> [EXERCISE DIRECTIONS] Repeat only the stretch of lines below that runs from the line with "RouteActorInitialize()를 호출하면 액터의" through the line with "##### 4. 메모리 정리", unaltered.

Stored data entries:
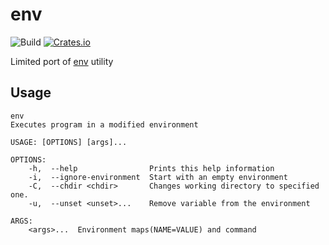 # env

![Build](https://github.com/DoumanAsh/env.rs/workflows/Rust/badge.svg?branch=master)
[![Crates.io](https://img.shields.io/crates/v/env-cli.svg)](https://crates.io/crates/env-cli)

Limited port of [env](http://man7.org/linux/man-pages/man1/env.1.html) utility

## Usage

```
env
Executes program in a modified environment

USAGE: [OPTIONS] [args]...

OPTIONS:
    -h,  --help                Prints this help information
    -i,  --ignore-environment  Start with an empty environment
    -C,  --chdir <chdir>       Changes working directory to specified one.
    -u,  --unset <unset>...    Remove variable from the environment

ARGS:
    <args>...  Environment maps(NAME=VALUE) and command
```
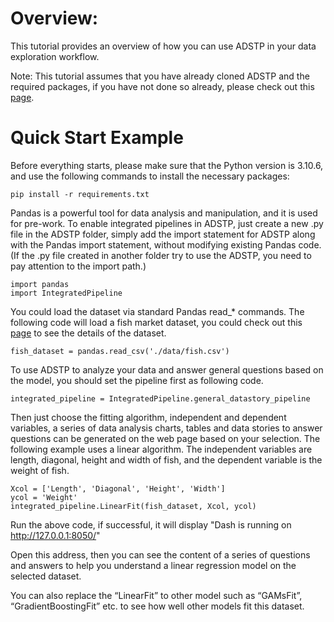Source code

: # Overview:
This tutorial provides an overview of how you can use ADSTP in your data exploration workflow.

Note: This tutorial assumes that you have already cloned ADSTP and the required packages, if you have not done so already, please check out this [page](https://github.com/tangjikededela/ADSTP).

# Quick Start Example
Before everything starts, please make sure that the Python version is 3.10.6, and use the following commands to install the necessary packages:
```
pip install -r requirements.txt
```
Pandas is a powerful tool for data analysis and manipulation, and it is used for pre-work. To enable integrated pipelines in ADSTP, just create a new .py file in the ADSTP folder, simply add the import statement for ADSTP along with the Pandas import statement, without modifying existing Pandas code. (If the .py file created in another folder try to use the ADSTP, you need to pay attention to the import path.)
```
import pandas
import IntegratedPipeline
```
You could load the dataset via standard Pandas read_* commands. The following code will load a fish market dataset, you could check out this [page](https://www.kaggle.com/datasets/aungpyaeap/fish-market) to see the details of the dataset.
```
fish_dataset = pandas.read_csv('./data/fish.csv')
```
To use ADSTP to analyze your data and answer general questions based on the model, you should set the pipeline first as following code.
```
integrated_pipeline = IntegratedPipeline.general_datastory_pipeline
```
Then just choose the fitting algorithm, independent and dependent variables, a series of data analysis charts, tables and data stories to answer questions can be generated on the web page based on your selection. 
The following example uses a linear algorithm. The independent variables are length, diagonal, height and width of fish, and the dependent variable is the weight of fish.
```
Xcol = ['Length', 'Diagonal', 'Height', 'Width']
ycol = 'Weight' 
integrated_pipeline.LinearFit(fish_dataset, Xcol, ycol)
```
Run the above code, if successful, it will display "Dash is running on http://127.0.0.1:8050/"

Open this address, then you can see the content of a series of questions and answers to help you understand a linear regression model on the selected dataset.

You can also replace the “LinearFit” to other model such as “GAMsFit”, “GradientBoostingFit” etc. to see how well other models fit this dataset.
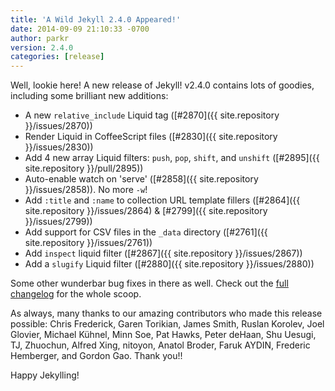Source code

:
 ```yaml
---
title: 'A Wild Jekyll 2.4.0 Appeared!'
date: 2014-09-09 21:10:33 -0700
author: parkr
version: 2.4.0
categories: [release]
---
```


Well, lookie here! A new release of Jekyll! v2.4.0 contains lots of goodies, including some brilliant new additions:

- A new `relative_include` Liquid tag ([#2870]({{ site.repository }}/issues/2870))
- Render Liquid in CoffeeScript files ([#2830]({{ site.repository }}/issues/2830))
- Add 4 new array Liquid filters: `push`, `pop`, `shift`, and `unshift` ([#2895]({{ site.repository }}/pull/2895))
- Auto-enable watch on 'serve' ([#2858]({{ site.repository }}/issues/2858)). No more `-w`!
- Add `:title` and `:name` to collection URL template fillers ([#2864]({{ site.repository }}/issues/2864) & [#2799]({{ site.repository }}/issues/2799))
- Add support for CSV files in the `_data` directory ([#2761]({{ site.repository }}/issues/2761))
- Add `inspect` liquid filter ([#2867]({{ site.repository }}/issues/2867))
- Add a `slugify` Liquid filter ([#2880]({{ site.repository }}/issues/2880))

Some other wunderbar bug fixes in there as well. Check out the [full changelog](/docs/history/) for the whole scoop.

As always, many thanks to our amazing contributors who made this release possible: Chris Frederick, Garen Torikian, James Smith, Ruslan Korolev, Joel Glovier, Michael Kühnel, Minn Soe, Pat Hawks, Peter deHaan, Shu Uesugi, TJ, Zhuochun, Alfred Xing, nitoyon, Anatol Broder, Faruk AYDIN, Frederic Hemberger, and Gordon Gao. Thank you!!

Happy Jekylling!
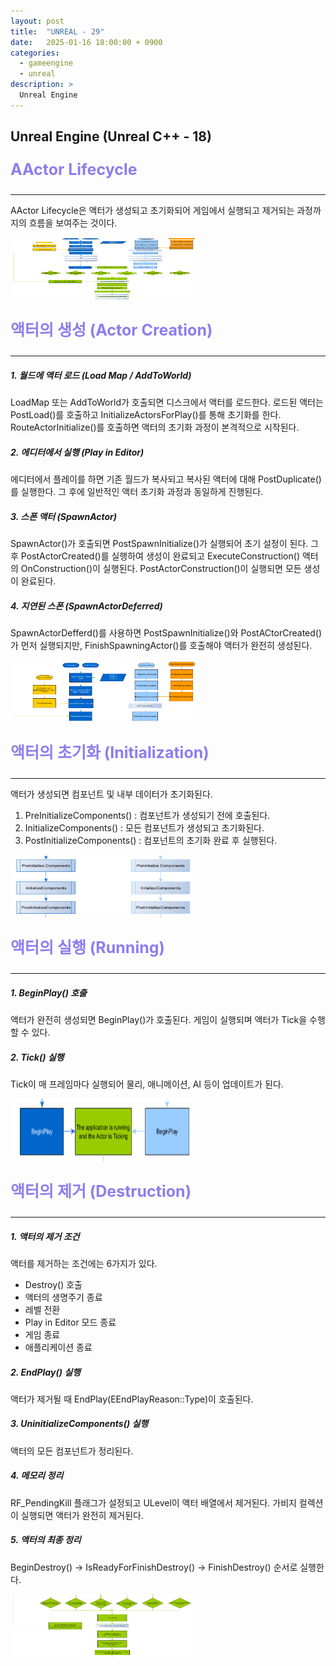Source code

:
 ```yaml
---
layout: post
title:  "UNREAL - 29"
date:   2025-01-16 18:00:00 + 0900
categories:
  - gameengine
  - unreal
description: >
  Unreal Engine
---
```

## Unreal Engine (Unreal C++ - 18)

<p style = "color:#8f7cee; font-size:25px; font-weight:bold">
AActor Lifecycle
</p>

---

AActor Lifecycle은 액터가 생성되고 초기화되어 게임에서 실행되고 제거되는 과정까지의 흐름을 보여주는 것이다.

<img src = "../../../assets/img/gameengine/unreal/IMG_u29_1.png" width = "300" height = "100">

<br/>

<p style = "color:#8f7cee; font-size:25px; font-weight:bold">
액터의 생성 (Actor Creation)
</p>

---

##### 1. 월드에 액터 로드 (Load Map / AddToWorld)

LoadMap 또는 AddToWorld가 호출되면 디스크에서 액터를 로드한다.
로드된 액터는 PostLoad()를 호출하고 InitializeActorsForPlay()를 통해 초기화를 한다.
RouteActorInitialize()를 호출하면 액터의 초기화 과정이 본격적으로 시작된다.

##### 2. 에디터에서 실행 (Play in Editor)

에디터에서 플레이를 하면 기존 월드가 복사되고 복사된 액터에 대해 PostDuplicate()를 실행한다.
그 후에 일반적인 액터 초기화 과정과 동일하게 진행된다.

##### 3. 스폰 액터 (SpawnActor)

SpawnActor<AActor>()가 호출되면 PostSpawnInitialize()가 실행되어 초기 설정이 된다. 
그 후 PostActorCreated()를 실행하여 생성이 완료되고 ExecuteConstruction() 액터의 OnConstruction()이 실행된다. 
PostActorConstruction()이 실행되면 모든 생성이 완료된다. 

##### 4. 지연된 스폰 (SpawnActorDeferred)

SpawnActorDefferd()를 사용하면 PostSpawnInitialize()와 PostACtorCreated()가 먼저 실행되지만, FinishSpawningActor()를 호출해야 액터가 완전히 생성된다.

<img src = "../../../assets/img/gameengine/unreal/IMG_u29_2.png" width = "300" height = "100">

<br/>

<p style = "color:#8f7cee; font-size:25px; font-weight:bold">
액터의 초기화 (Initialization)
</p>

---

액터가 생성되면 컴포넌트 및 내부 데이터가 초기화된다.

1. PreInitializeComponents() : 컴포넌트가 생성되기 전에 호출된다.
2. InitializeComponents() : 모든 컴포넌트가 생성되고 초기화된다.
3. PostInitializeComponents() : 컴포넌트의 초기화 완료 후 실행된다.

<img src = "../../../assets/img/gameengine/unreal/IMG_u29_3.png" width = "300" height = "100">

<br/>

<p style = "color:#8f7cee; font-size:25px; font-weight:bold">
액터의 실행 (Running)
</p>

---

##### 1. BeginPlay() 호출
액터가 완전히 생성되면 BeginPlay()가 호출된다. 게임이 실행되며 액터가 Tick을 수행할 수 있다.

##### 2. Tick() 실행
Tick이 매 프레임마다 실행되어 물리, 애니메이션, AI 등이 업데이트가 된다.

<img src = "../../../assets/img/gameengine/unreal/IMG_u29_4.png" width = "300" height = "100">

<br/>

<p style = "color:#8f7cee; font-size:25px; font-weight:bold">
액터의 제거 (Destruction)
</p>

---

##### 1. 액터의 제거 조건

액터를 제거하는 조건에는 6가지가 있다.

- Destroy() 호출
- 액터의 생명주기 종료
- 레벨 전환
- Play in Editor 모드 종료
- 게임 종료
- 애플리케이션 종료

##### 2. EndPlay() 실행

액터가 제거될 때 EndPlay(EEndPlayReason::Type)이 호출된다.

##### 3. UninitializeComponents() 실행

액터의 모든 컴포넌트가 정리된다.

##### 4. 메모리 정리

RF_PendingKill 플래그가 설정되고 ULevel이 액터 배열에서 제거된다.
가비지 컬렉션이 실행되면 액터가 완전히 제거된다.

##### 5. 액터의 최종 정리

BeginDestroy() -> IsReadyForFinishDestroy() -> FinishDestroy() 순서로 실행한다.

<img src = "../../../assets/img/gameengine/unreal/IMG_u29_5.png" width = "300" height = "100">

> [SOLUTION TO THIS TASK]
RouteActorInitialize()를 호출하면 액터의 초기화 과정이 본격적으로 시작된다.

##### 2. 에디터에서 실행 (Play in Editor)

에디터에서 플레이를 하면 기존 월드가 복사되고 복사된 액터에 대해 PostDuplicate()를 실행한다.
그 후에 일반적인 액터 초기화 과정과 동일하게 진행된다.

##### 3. 스폰 액터 (SpawnActor)

SpawnActor<AActor>()가 호출되면 PostSpawnInitialize()가 실행되어 초기 설정이 된다. 
그 후 PostActorCreated()를 실행하여 생성이 완료되고 ExecuteConstruction() 액터의 OnConstruction()이 실행된다. 
PostActorConstruction()이 실행되면 모든 생성이 완료된다. 

##### 4. 지연된 스폰 (SpawnActorDeferred)

SpawnActorDefferd()를 사용하면 PostSpawnInitialize()와 PostACtorCreated()가 먼저 실행되지만, FinishSpawningActor()를 호출해야 액터가 완전히 생성된다.

<img src = "../../../assets/img/gameengine/unreal/IMG_u29_2.png" width = "300" height = "100">

<br/>

<p style = "color:#8f7cee; font-size:25px; font-weight:bold">
액터의 초기화 (Initialization)
</p>

---

액터가 생성되면 컴포넌트 및 내부 데이터가 초기화된다.

1. PreInitializeComponents() : 컴포넌트가 생성되기 전에 호출된다.
2. InitializeComponents() : 모든 컴포넌트가 생성되고 초기화된다.
3. PostInitializeComponents() : 컴포넌트의 초기화 완료 후 실행된다.

<img src = "../../../assets/img/gameengine/unreal/IMG_u29_3.png" width = "300" height = "100">

<br/>

<p style = "color:#8f7cee; font-size:25px; font-weight:bold">
액터의 실행 (Running)
</p>

---

##### 1. BeginPlay() 호출
액터가 완전히 생성되면 BeginPlay()가 호출된다. 게임이 실행되며 액터가 Tick을 수행할 수 있다.

##### 2. Tick() 실행
Tick이 매 프레임마다 실행되어 물리, 애니메이션, AI 등이 업데이트가 된다.

<img src = "../../../assets/img/gameengine/unreal/IMG_u29_4.png" width = "300" height = "100">

<br/>

<p style = "color:#8f7cee; font-size:25px; font-weight:bold">
액터의 제거 (Destruction)
</p>

---

##### 1. 액터의 제거 조건

액터를 제거하는 조건에는 6가지가 있다.

- Destroy() 호출
- 액터의 생명주기 종료
- 레벨 전환
- Play in Editor 모드 종료
- 게임 종료
- 애플리케이션 종료

##### 2. EndPlay() 실행

액터가 제거될 때 EndPlay(EEndPlayReason::Type)이 호출된다.

##### 3. UninitializeComponents() 실행

액터의 모든 컴포넌트가 정리된다.

##### 4. 메모리 정리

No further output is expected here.